Top of Stored data

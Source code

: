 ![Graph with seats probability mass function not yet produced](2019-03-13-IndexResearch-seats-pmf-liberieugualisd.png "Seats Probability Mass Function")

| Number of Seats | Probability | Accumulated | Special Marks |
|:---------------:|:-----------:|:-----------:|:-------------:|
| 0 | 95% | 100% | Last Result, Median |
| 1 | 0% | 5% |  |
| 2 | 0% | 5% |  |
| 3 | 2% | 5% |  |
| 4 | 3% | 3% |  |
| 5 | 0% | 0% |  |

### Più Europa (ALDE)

Bottom of Stored data

Print each entry exactly as it was written.

Source code

: ![Graph with seats probability mass function not yet produced](2019-03-13-IndexResearch-seats-pmf-liberieugualisd.png "Seats Probability Mass Function")

| Number of Seats | Probability | Accumulated | Special Marks |
|:---------------:|:-----------:|:-----------:|:-------------:|
| 0 | 95% | 100% | Last Result, Median |
| 1 | 0% | 5% |  |
| 2 | 0% | 5% |  |
| 3 | 2% | 5% |  |
| 4 | 3% | 3% |  |
| 5 | 0% | 0% |  |

### Più Europa (ALDE)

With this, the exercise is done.